# A person walked 100 meters towards north and then took a turn of 40° to his left and walked another 100 meters,what is his total displacement?

Feb 16, 2018

His total displacement, $S$ can be written as,the vector sum of two vectors of magnitude $100 m$ making an angle of $40$ in between them.

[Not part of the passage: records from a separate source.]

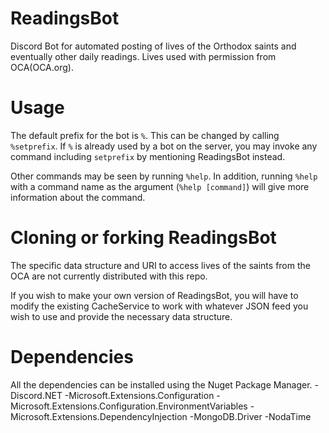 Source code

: # ReadingsBot
Discord Bot for automated posting of lives of the Orthodox saints and eventually other daily readings.
Lives used with permission from OCA(OCA.org).

# Usage
The default prefix for the bot is `%`. This can be changed by calling `%setprefix`. 
If `%` is already used by a bot on the server, you may invoke any command including `setprefix` by mentioning ReadingsBot instead.

Other commands may be seen by running `%help`. In addition, running `%help` with a command name as the argument (`%help [command]`) will give more information about the command.

# Cloning or forking ReadingsBot
The specific data structure and URI to access lives of the saints from the OCA are not currently distributed with this repo.

If you wish to make your own version of ReadingsBot, you will have to modify the existing CacheService to work with whatever JSON feed you wish to use and provide the necessary data structure.

# Dependencies
All the dependencies can be installed using the Nuget Package Manager.
-Discord.NET
-Microsoft.Extensions.Configuration
-Microsoft.Extensions.Configuration.EnvironmentVariables
-Microsoft.Extensions.DependencyInjection
-MongoDB.Driver
-NodaTime
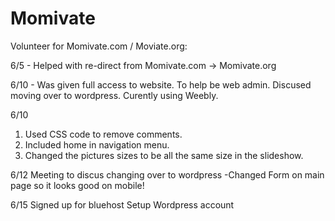 # Momivate
Volunteer for Momivate.com / Moviate.org:

6/5 - Helped with re-direct from Momivate.com -> Momivate.org 

6/10 - Was given full access to website. To help be web admin.  Discused moving over to wordpress. Curently using Weebly.

6/10 
1. Used CSS code to remove comments. 
2. Included home in navigation menu.
3. Changed the pictures sizes to be all the same size in the slideshow.

6/12
Meeting to discus changing over to wordpress
-Changed Form on main page so it looks good on mobile!

6/15
  Signed up for bluehost 
  Setup Wordpress account

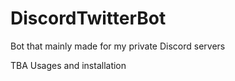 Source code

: # DiscordTwitterBot

Bot that mainly made for my private Discord servers

TBA Usages and installation  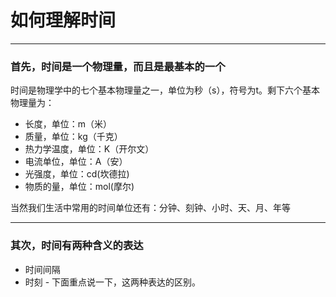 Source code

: # 如何理解时间
---- 
### 首先，时间是一个物理量，而且是最基本的一个


时间是物理学中的七个基本物理量之一，单位为秒（s），符号为t。剩下六个基本物理量为：

- 长度，单位：m（米）
- 质量，单位：kg（千克）
- 热力学温度，单位：K（开尔文）
- 电流单位，单位：A（安）
- 光强度，单位：cd(坎德拉)
- 物质的量，单位：mol(摩尔)

当然我们生活中常用的时间单位还有：分钟、刻钟、小时、天、月、年等

---- 
### 其次，时间有两种含义的表达

- 时间间隔
- 时刻
\- 
下面重点说一下，这两种表达的区别。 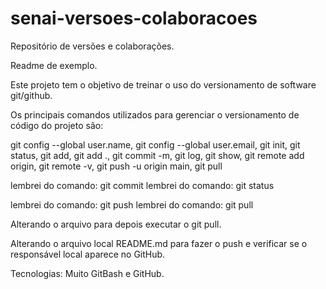 # senai-versoes-colaboracoes
Repositório de versões e colaborações.

Readme de exemplo.

Este projeto tem o objetivo de treinar o uso do versionamento de software git/github.

Os principais comandos utilizados para gerenciar o versionamento de código do projeto são:

 git config --global user.name,  git config --global user.email, git init, git status, git add, git add .,
 git commit -m, git log, git show,  git remote add origin, git remote -v,  git push -u origin main,
 git pull


lembrei do comando: git commit
lembrei do comando: git status

lembrei do comando: git push
lembrei do comando: git pull

Alterando o arquivo para depois executar o git pull.

Alterando o arquivo local README.md para fazer o push e verificar se o responsável local aparece no GitHub.

Tecnologias: Muito GitBash e GitHub. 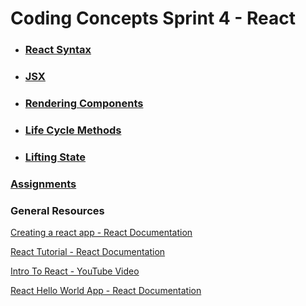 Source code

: # Coding Concepts Sprint 4 - React

* ### [React Syntax](react_syntax.md)
* ### [JSX](jsx.md)
* ### [Rendering Components](rendering_components.md)
* ### [Life Cycle Methods](life_cycle_methods.md)
* ### [Lifting State](lifting_state.md)

### [Assignments](./assignments.md)

### General Resources 
[Creating a react app - React Documentation](https://reactjs.org/docs/create-a-new-react-app.html#create-react-app)

[React Tutorial - React Documentation](https://reactjs.org/tutorial/tutorial.html#setup-option-1-write-code-in-the-browser)

[Intro To React - YouTube Video](https://www.youtube.com/watch?v=MhkGQAoc7bc)

[React Hello World App - React Documentation](https://reactjs.org/docs/rendering-elements.html)

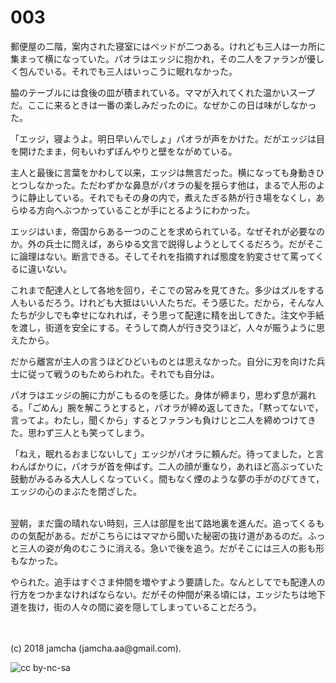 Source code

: # 003

郵便屋の二階，案内された寝室にはベッドが二つある。けれども三人は一カ所に集まって横になっていた。パオラはエッジに抱かれ，その二人をファランが優しく包んでいる。それでも三人はいっこうに眠れなかった。  

脇のテーブルには食後の皿が積まれている。ママが入れてくれた温かいスープだ。ここに来るときは一番の楽しみだったのに。なぜかこの日は味がしなかった。  

「エッジ，寝ようよ。明日早いんでしょ」パオラが声をかけた。だがエッジは目を開けたまま，何もいわずぼんやりと壁をながめている。  

主人と最後に言葉をかわして以来，エッジは無言だった。横になっても身動きひとつしなかった。ただわずかな鼻息がパオラの髪を揺らす他は，まるで人形のように静止している。それでもその身の内で，煮えたぎる熱が行き場をなくし，あらゆる方向へぶつかっていることが手にとるようにわかった。  

エッジはいま，帝国からある一つのことを求められている。なぜそれが必要なのか。外の兵士に問えば，あらゆる文言で説得しようとしてくるだろう。だがそこに論理はない。断言できる。そしてそれを指摘すれば態度を豹変させて罵ってくるに違いない。  

これまで配達人として各地を回り，そこでの営みを見てきた。多少はズルをする人もいるだろう。けれども大抵はいい人たちだ。そう感じた。だから，そんな人たちが少しでも幸せになれれば，そう思って配達に精を出してきた。注文や手紙を渡し，街道を安全にする。そうして商人が行き交うほど，人々が賑うように思えたから。  

だから離宮が主人の言うほどひどいものとは思えなかった。自分に刃を向けた兵士に従って戦うのもためらわれた。それでも自分は。  

パオラはエッジの腕に力がこもるのを感じた。身体が締まり，思わず息が漏れる。「ごめん」腕を解こうとすると，パオラが締め返してきた。「黙ってないで，言ってよ。わたし，聞くから」するとファランも負けじと二人を締めつけてきた。思わず三人とも笑ってしまう。  

「ねえ，眠れるおまじないして」エッジがパオラに頼んだ。待ってました，と言わんばかりに，パオラが首を伸ばす。二人の顔が重なり，あれほど高ぶっていた鼓動がみるみる大人しくなっていく。間もなく煙のような夢の手がのびてきて，エッジの心のまぶたを閉ざした。  

<br>  
翌朝，まだ靄の晴れない時刻，三人は部屋を出て路地裏を進んだ。追ってくるものの気配がある。だがこちらにはママから聞いた秘密の抜け道があるのだ。ふっと三人の姿が角のむこうに消える。急いで後を追う。だがそこには三人の影も形もなかった。  

やられた。追手はすぐさま仲間を増やすよう要請した。なんとしてでも配達人の行方をつかまなければならない。だがその仲間が来る頃には，エッジたちは地下道を抜け，街の人々の間に姿を隠してしまっていることだろう。  

<br>  
<br>  
(c) 2018 jamcha (jamcha.aa@gmail.com).  

![cc by-nc-sa](http://i.creativecommons.org/l/by-nc-sa/4.0/88x31.png)
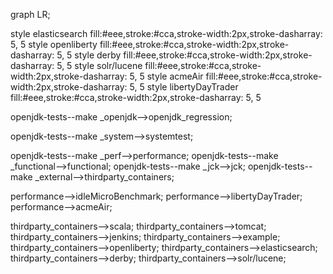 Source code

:graph LR;

style elasticsearch fill:#eee,stroke:#cca,stroke-width:2px,stroke-dasharray: 5, 5
style openliberty fill:#eee,stroke:#cca,stroke-width:2px,stroke-dasharray: 5, 5
style derby fill:#eee,stroke:#cca,stroke-width:2px,stroke-dasharray: 5, 5
style solr/lucene fill:#eee,stroke:#cca,stroke-width:2px,stroke-dasharray: 5, 5
style acmeAir fill:#eee,stroke:#cca,stroke-width:2px,stroke-dasharray: 5, 5
style libertyDayTrader fill:#eee,stroke:#cca,stroke-width:2px,stroke-dasharray: 5, 5

openjdk-tests--make _openjdk-->openjdk_regression;

openjdk-tests--make _system-->systemtest;

openjdk-tests--make _perf-->performance;
openjdk-tests--make _functional-->functional;
openjdk-tests--make _jck-->jck;
openjdk-tests--make _external-->thirdparty_containers;

performance-->idleMicroBenchmark;
performance-->libertyDayTrader;
performance-->acmeAir;

thirdparty_containers-->scala;
thirdparty_containers-->tomcat;
thirdparty_containers-->jenkins;
thirdparty_containers-->example;
thirdparty_containers-->openliberty;
thirdparty_containers-->elasticsearch;
thirdparty_containers-->derby;
thirdparty_containers-->solr/lucene;

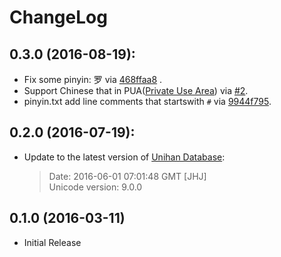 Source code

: # ChangeLog


## 0.3.0 (2016-08-19):

* Fix some pinyin: 罗 via [468ffaa8](https://github.com/mozillazg/pinyin-data/commit/468ffaa8eb678637c7565a02e6836255bd0df06c) .
* Support Chinese that in PUA([Private Use Area](https://en.wikipedia.org/wiki/Private_Use_Areas>)) via [#2](https://github.com/mozillazg/pinyin-data/pull/2).
* pinyin.txt add line comments that startswith `#` via [9944f795](https://github.com/mozillazg/pinyin-data/commit/9944f795e191fb3606d65ada84b6fad5665f8776).


## 0.2.0 (2016-07-19):

* Update to the latest version of [Unihan Database](http://www.unicode.org/charts/unihan.html):

  > Date: 2016-06-01 07:01:48 GMT [JHJ]       
  > Unicode version: 9.0.0


## 0.1.0 (2016-03-11)

* Initial Release

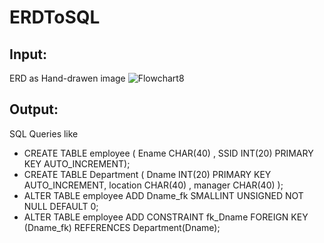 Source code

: # ERDToSQL
## Input:
ERD as Hand-drawen image
![Flowchart8](https://github.com/islamshaabaan/ERDToSQL/assets/36308342/58f6606d-e324-46c0-940f-c2d6656bb232)

## Output:
SQL Queries like

  -  CREATE TABLE employee ( Ename CHAR(40) , SSID INT(20) PRIMARY KEY AUTO_INCREMENT);
  -  CREATE TABLE Department ( Dname INT(20) PRIMARY KEY AUTO_INCREMENT, location CHAR(40) , manager CHAR(40) );
  -  ALTER TABLE employee ADD Dname_fk SMALLINT UNSIGNED NOT NULL DEFAULT 0;
  -  ALTER TABLE employee ADD CONSTRAINT fk_Dname FOREIGN KEY (Dname_fk) REFERENCES Department(Dname);
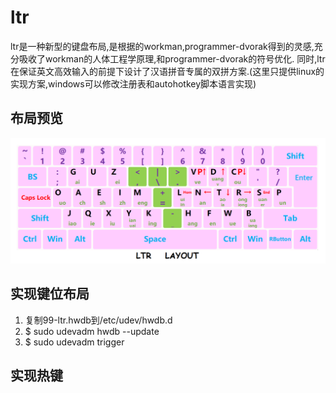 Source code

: # ltr
ltr是一种新型的键盘布局,是根据的workman,programmer-dvorak得到的灵感,充分吸收了workman的人体工程学原理,和programmer-dvorak的符号优化.
同时,ltr在保证英文高效输入的前提下设计了汉语拼音专属的双拼方案.(这里只提供linux的实现方案,windows可以修改注册表和autohotkey脚本语言实现)
## 布局预览
![ltr预览](./ltr.png)
## 实现键位布局
1. 复制99-ltr.hwdb到/etc/udev/hwdb.d
2. $ sudo udevadm hwdb --update
3. $ sudo udevadm trigger
## 实现热键
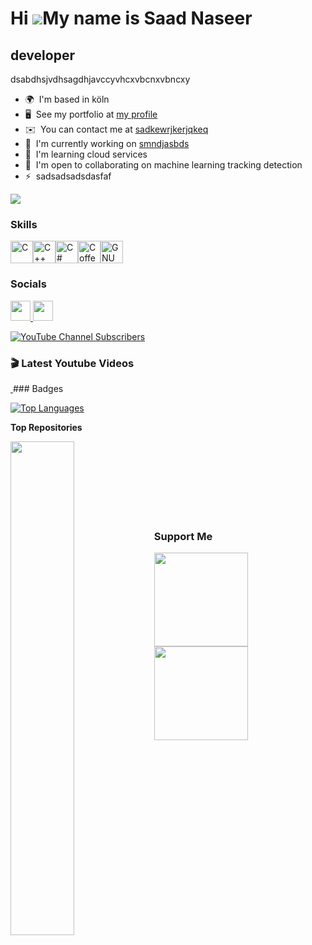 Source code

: Hi ![](https://user-images.githubusercontent.com/18350557/176309783-0785949b-9127-417c-8b55-ab5a4333674e.gif)My name is Saad Naseer
===================================================================================================================================

developer
---------

dsabdhsjvdhsagdhjavccyvhcxvbcnxvbncxy

* 🌍  I'm based in köln
* 🖥️  See my portfolio at [my profile](http://shgdhsagdhsa)
* ✉️  You can contact me at [sadkewrjkerjqkeq](mailto:sadkewrjkerjqkeq)
* 🚀  I'm currently working on [smndjasbds](http://jkdhjkashdsgdhsa)
* 🧠  I'm learning cloud services
* 🤝  I'm open to collaborating on machine learning tracking detection
* ⚡  sadsadsadsdasfaf

<a href="https://www.github.com/saad-naseer" target="_blank" rel="noreferrer"><img
src="https://img.shields.io/github/followers/saad-naseer?logo=github&style=for-the-badge&color=0891b2&labelColor=1c1917" /></a>

### Skills


<p align="left">
<a href="https://docs.microsoft.com/en-us/cpp/?view=msvc-170" target="_blank" rel="noreferrer"><img src="https://raw.githubusercontent.com/danielcranney/readme-generator/main/public/icons/skills/c-colored.svg" width="36" height="36" alt="C" /></a><a href="https://docs.microsoft.com/en-us/cpp/?view=msvc-170" target="_blank" rel="noreferrer"><img src="https://raw.githubusercontent.com/danielcranney/readme-generator/main/public/icons/skills/cplusplus-colored.svg" width="36" height="36" alt="C++" /></a><a href="https://docs.microsoft.com/en-us/dotnet/csharp/" target="_blank" rel="noreferrer"><img src="https://raw.githubusercontent.com/danielcranney/readme-generator/main/public/icons/skills/csharp-colored.svg" width="36" height="36" alt="C#" /></a><a href="https://coffeescript.org/" target="_blank" rel="noreferrer"><img src="https://raw.githubusercontent.com/danielcranney/readme-generator/main/public/icons/skills/coffeescript-colored-dark.svg" width="36" height="36" alt="Coffeescript" /></a><a href="https://www.gnu.org/software/bash/" target="_blank" rel="noreferrer"><img src="https://raw.githubusercontent.com/danielcranney/readme-generator/main/public/icons/skills/gnubash.svg" width="36" height="36" alt="GNU Bash" /></a>
</p>


### Socials

<p align="left"> <a href="https://www.github.com/saad-naseer" target="_blank" rel="noreferrer"> <picture> <source media="(prefers-color-scheme: dark)" srcset="https://raw.githubusercontent.com/danielcranney/readme-generator/main/public/icons/socials/github-dark.svg" /> <source media="(prefers-color-scheme: light)" srcset="https://raw.githubusercontent.com/danielcranney/readme-generator/main/public/icons/socials/github.svg" /> <img src="https://raw.githubusercontent.com/danielcranney/readme-generator/main/public/icons/socials/github.svg" width="32" height="32" /> </picture> </a> <a href="https://www.x.com/jsgdhasdhsa" target="_blank" rel="noreferrer"> <picture> <source media="(prefers-color-scheme: dark)" srcset="https://raw.githubusercontent.com/danielcranney/readme-generator/main/public/icons/socials/twitter-dark.svg" /> <source media="(prefers-color-scheme: light)" srcset="https://raw.githubusercontent.com/danielcranney/readme-generator/main/public/icons/socials/twitter.svg" /> <img src="https://raw.githubusercontent.com/danielcranney/readme-generator/main/public/icons/socials/twitter.svg" width="32" height="32" /> </picture> </a></p>

<a href="https://www.youtube.com/@roboticsworkshop?sub_confirmation=1">
<img alt="YouTube Channel Subscribers" src="https://img.shields.io/youtube/channel/subscribers/UCEXZS-7Rnph2i57sLBlHoSQ?style=for-the-badge&logo=youtube&logoColor=red&label=youtube&labelColor=green&color=yellow">
</a>

### 🎬 Latest Youtube Videos
<a href="https://www.youtube.com/@roboticsworkshop?sub_confirmation=1">
 <img https://i9.ytimg.com/vi_webp/92ipYGqWWhQ/mqdefault.webp?v=677545a1&sqp=CJTbjrwG&rs=AOn4CLB040-KeQGx3Mdvl-1xqVuj9TFMvw/>
</a>
### Badges

<a href="https://github.com/saad-naseer" align="left"><img src="https://github-readme-stats.vercel.app/api/top-langs/?username=saad-naseer&langs_count=10&title_color=0891b2&text_color=ffffff&icon_color=0891b2&bg_color=1c1917&hide_border=true&locale=en&custom_title=Top%20%Languages" alt="Top Languages" /></a>

<b>Top Repositories</b>

<div width="100%" align="center"><a href="https://github.com/saad-naseer/sfdghsafghdsfdas" align="left"><img align="left" width="45%" src="https://github-readme-stats.vercel.app/api/pin/?username=saad-naseer&repo=sfdghsafghdsfdas&title_color=0891b2&text_color=ffffff&icon_color=0891b2&bg_color=1c1917&hide_border=true&locale=en" /></a></div><br /><br /><br /><br /><br /><br /><br />

### Support Me

<ul style="list-style-type: none; margin: 0;">

<li style="display: inline-block; margin-right: 0.25rem;"><a href="https://www.buymeacoffee.com/dhsaghds"><img src="https://cdn.buymeacoffee.com/buttons/v2/default-yellow.png" width="150"/></a></li>

<li style="display: inline-block; margin-right: 0.25rem;"><a href="https://www.ko-fi.com/hdsgdhasfghdsa"><img src="https://storage.ko-fi.com/cdn/kofi2.png?v=3" width="150"/></a></li>

</ul>
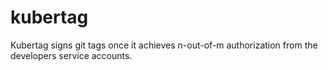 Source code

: # kubertag
Kubertag signs git tags once it achieves n-out-of-m authorization from the developers service accounts.
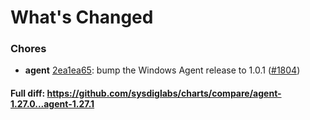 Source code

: # What's Changed

### Chores
- **agent** [2ea1ea65](https://github.com/sysdiglabs/charts/commit/2ea1ea65866c9e237fc7498e748b84ef990fb5fc): bump the Windows Agent release to 1.0.1 ([#1804](https://github.com/sysdiglabs/charts/issues/1804))
#### Full diff: https://github.com/sysdiglabs/charts/compare/agent-1.27.0...agent-1.27.1
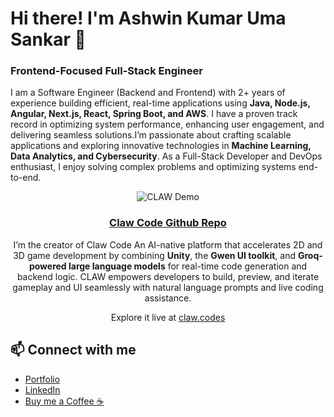 # Hi there! I'm Ashwin Kumar Uma Sankar 👋
### Frontend-Focused Full-Stack Engineer  


I am a Software Engineer (Backend and Frontend) with 2+ years of experience building efficient, real-time applications using **Java, Node.js, Angular, Next.js, React, Spring Boot, and AWS**. I have a proven track record in optimizing system performance, enhancing user engagement, and delivering seamless solutions.I’m passionate about crafting scalable applications and exploring innovative technologies in **Machine Learning, Data Analytics, and Cybersecurity**. As a Full-Stack Developer and DevOps enthusiast, I enjoy solving complex problems and optimizing systems end-to-end.

<div align="center">

  ![CLAW Demo](claw-promo.gif) 
  
### [Claw Code Github Repo](https://github.com/Claw-Code)  
I’m the creator of Claw Code An AI-native platform that accelerates 2D and 3D game development by combining **Unity**, the **Gwen UI toolkit**, and **Groq-powered large language models** for real-time code generation and backend logic. CLAW empowers developers to build, preview, and iterate gameplay and UI seamlessly with natural language prompts and live coding assistance.  

Explore it live at [claw.codes](https://claw.codes/)
</div>

## 📫 Connect with me

- [Portfolio](https://www.ashxinkumar.me/)  
- [LinkedIn](https://linkedin.com/in/ashwinkumar99)  
- [Buy me a Coffee ☕ ](https://buymeacoffee.com/itaxh1) 
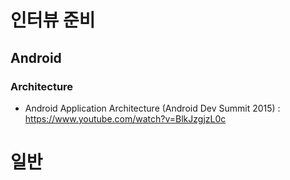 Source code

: # 인터뷰 준비

## Android

### Architecture

- Android Application Architecture (Android Dev Summit 2015) : https://www.youtube.com/watch?v=BlkJzgjzL0c


# 일반

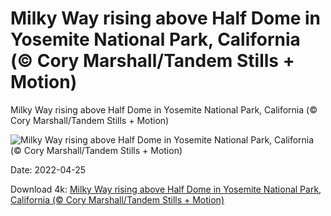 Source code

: # Milky Way rising above Half Dome in Yosemite National Park, California (© Cory Marshall/Tandem Stills + Motion)

Milky Way rising above Half Dome in Yosemite National Park, California (© Cory Marshall/Tandem Stills + Motion)

![Milky Way rising above Half Dome in Yosemite National Park, California (© Cory Marshall/Tandem Stills + Motion)](https://bing.com/th?id=OHR.YosemiteNightSky_EN-US2099671650_UHD.jpg&w=1024&h=576)

Date: 2022-04-25

Download 4k: [Milky Way rising above Half Dome in Yosemite National Park, California (© Cory Marshall/Tandem Stills + Motion)](https://bing.com/th?id=OHR.YosemiteNightSky_EN-US2099671650_UHD.jpg)

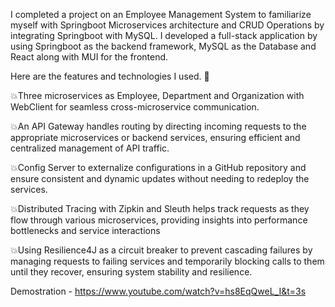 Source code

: I completed a project on an Employee Management System to familiarize myself with Springboot Microservices architecture and CRUD Operations by integrating Springboot with MySQL. I developed a full-stack application by using Springboot as the backend framework, MySQL as the Database and React along with MUI for the frontend. 

Here are the features and technologies I used. 🚀

💥Three microservices as Employee, Department and Organization with WebClient for seamless cross-microservice communication.

💥An API Gateway handles routing by directing incoming requests to the appropriate microservices or backend services, ensuring efficient and centralized management of API traffic.

💥Config Server to externalize configurations in a GitHub repository and ensure consistent and dynamic updates without needing to redeploy the services.

💥Distributed Tracing with Zipkin and Sleuth helps track requests as they flow through various microservices, providing insights into performance bottlenecks and service interactions

💥Using Resilience4J as a circuit breaker to prevent cascading failures by managing requests to failing services and temporarily blocking calls to them until they recover, ensuring system stability and resilience.

Demostration - https://www.youtube.com/watch?v=hs8EqQweL_I&t=3s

So,we can calculate the displacement as,

 S = sqrt( 100^2 + 100^2 + 2×100×100×cos 40) = 187.94 m

Feb 16, 2018

$\text{188 meters}$ (3 significant figures)

#### Explanation:

Using the cosine rule. Let

• $b = 100$
• $c = 100$

The displacement is $a$. The angle between the two $\left(A\right)$ is ${140}^{\circ}$ because the person turns ${40}^{\circ}$ and

${180}^{\circ} - {40}^{\circ} = {140}^{\circ}$

The cosine rule for finding a side is

${a}^{2} = {b}^{2} + {c}^{2} - 2 b c \times C o s A$

Break the formula down into sections:

$2 b c \times C o s A$

$2 \left(100 \times 100\right) = 20000$

$20000 \left(C o s 140\right) = - 15320.88886$

${b}^{2} + {c}^{2}$

${100}^{2} + {100}^{2} = 20000$

So

${b}^{2} + {c}^{2} - 2 b c x C o s A$

$20000 - \left(- 15320.88886\right) = 35320.88886$

Therefore, we know that

${a}^{2} = 35320.88886$

We now must find the square root to find what $a$ (the displacement) is. Using a calculator,

$\sqrt{35320.88886} = 187.938524$

We can round this to $188$ meters ($3$ significant figures).